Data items
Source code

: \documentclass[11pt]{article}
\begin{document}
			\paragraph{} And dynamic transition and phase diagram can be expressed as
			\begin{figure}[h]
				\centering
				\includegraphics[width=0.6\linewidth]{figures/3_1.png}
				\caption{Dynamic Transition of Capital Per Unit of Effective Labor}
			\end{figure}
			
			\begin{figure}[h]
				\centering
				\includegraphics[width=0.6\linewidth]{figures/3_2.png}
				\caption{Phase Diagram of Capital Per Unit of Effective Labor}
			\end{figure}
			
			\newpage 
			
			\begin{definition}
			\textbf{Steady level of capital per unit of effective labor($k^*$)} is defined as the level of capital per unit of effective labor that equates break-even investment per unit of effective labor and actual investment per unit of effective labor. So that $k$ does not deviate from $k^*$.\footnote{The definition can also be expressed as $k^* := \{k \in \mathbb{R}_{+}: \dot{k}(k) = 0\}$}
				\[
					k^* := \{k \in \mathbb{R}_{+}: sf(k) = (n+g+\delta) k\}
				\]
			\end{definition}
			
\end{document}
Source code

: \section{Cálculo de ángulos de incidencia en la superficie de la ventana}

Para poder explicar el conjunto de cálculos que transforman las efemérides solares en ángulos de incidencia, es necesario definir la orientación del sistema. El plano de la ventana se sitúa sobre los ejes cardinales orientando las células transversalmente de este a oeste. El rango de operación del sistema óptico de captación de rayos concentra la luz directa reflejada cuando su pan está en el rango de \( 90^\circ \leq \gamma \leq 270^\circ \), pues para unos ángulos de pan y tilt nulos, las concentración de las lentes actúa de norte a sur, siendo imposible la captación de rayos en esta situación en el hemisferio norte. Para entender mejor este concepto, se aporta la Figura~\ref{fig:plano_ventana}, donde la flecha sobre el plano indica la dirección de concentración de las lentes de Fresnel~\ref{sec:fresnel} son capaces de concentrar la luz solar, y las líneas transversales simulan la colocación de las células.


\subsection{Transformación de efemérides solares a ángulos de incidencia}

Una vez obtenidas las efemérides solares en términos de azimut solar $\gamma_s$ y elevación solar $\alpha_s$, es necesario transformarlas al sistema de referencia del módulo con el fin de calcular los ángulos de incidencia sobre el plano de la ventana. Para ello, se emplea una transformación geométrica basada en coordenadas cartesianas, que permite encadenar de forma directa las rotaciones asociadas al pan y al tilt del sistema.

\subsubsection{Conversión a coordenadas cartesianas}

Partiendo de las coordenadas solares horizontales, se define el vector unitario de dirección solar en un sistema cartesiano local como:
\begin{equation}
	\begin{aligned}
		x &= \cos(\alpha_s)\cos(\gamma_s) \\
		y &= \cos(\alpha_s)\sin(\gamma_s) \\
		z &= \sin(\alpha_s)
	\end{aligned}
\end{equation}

(Assignment): What is needed is a verbatim copy of the data, complete from first line to last.

(The answer):
Source code

: \documentclass[11pt]{article}
\begin{document}
			\paragraph{} And dynamic transition and phase diagram can be expressed as
			\begin{figure}[h]
				\centering
				\includegraphics[width=0.6\linewidth]{figures/3_1.png}
				\caption{Dynamic Transition of Capital Per Unit of Effective Labor}
			\end{figure}
			
			\begin{figure}[h]
				\centering
				\includegraphics[width=0.6\linewidth]{figures/3_2.png}
				\caption{Phase Diagram of Capital Per Unit of Effective Labor}
			\end{figure}
			
			\newpage 
			
			\begin{definition}
			\textbf{Steady level of capital per unit of effective labor($k^*$)} is defined as the level of capital per unit of effective labor that equates break-even investment per unit of effective labor and actual investment per unit of effective labor. So that $k$ does not deviate from $k^*$.\footnote{The definition can also be expressed as $k^* := \{k \in \mathbb{R}_{+}: \dot{k}(k) = 0\}$}
				\[
					k^* := \{k \in \mathbb{R}_{+}: sf(k) = (n+g+\delta) k\}
				\]
			\end{definition}
			
\end{document}
Source code

: \section{Cálculo de ángulos de incidencia en la superficie de la ventana}

Para poder explicar el conjunto de cálculos que transforman las efemérides solares en ángulos de incidencia, es necesario definir la orientación del sistema. El plano de la ventana se sitúa sobre los ejes cardinales orientando las células transversalmente de este a oeste. El rango de operación del sistema óptico de captación de rayos concentra la luz directa reflejada cuando su pan está en el rango de \( 90^\circ \leq \gamma \leq 270^\circ \), pues para unos ángulos de pan y tilt nulos, las concentración de las lentes actúa de norte a sur, siendo imposible la captación de rayos en esta situación en el hemisferio norte. Para entender mejor este concepto, se aporta la Figura~\ref{fig:plano_ventana}, donde la flecha sobre el plano indica la dirección de concentración de las lentes de Fresnel~\ref{sec:fresnel} son capaces de concentrar la luz solar, y las líneas transversales simulan la colocación de las células.


\subsection{Transformación de efemérides solares a ángulos de incidencia}

Una vez obtenidas las efemérides solares en términos de azimut solar $\gamma_s$ y elevación solar $\alpha_s$, es necesario transformarlas al sistema de referencia del módulo con el fin de calcular los ángulos de incidencia sobre el plano de la ventana. Para ello, se emplea una transformación geométrica basada en coordenadas cartesianas, que permite encadenar de forma directa las rotaciones asociadas al pan y al tilt del sistema.

\subsubsection{Conversión a coordenadas cartesianas}

Partiendo de las coordenadas solares horizontales, se define el vector unitario de dirección solar en un sistema cartesiano local como:
\begin{equation}
	\begin{aligned}
		x &= \cos(\alpha_s)\cos(\gamma_s) \\
		y &= \cos(\alpha_s)\sin(\gamma_s) \\
		z &= \sin(\alpha_s)
	\end{aligned}
\end{equation}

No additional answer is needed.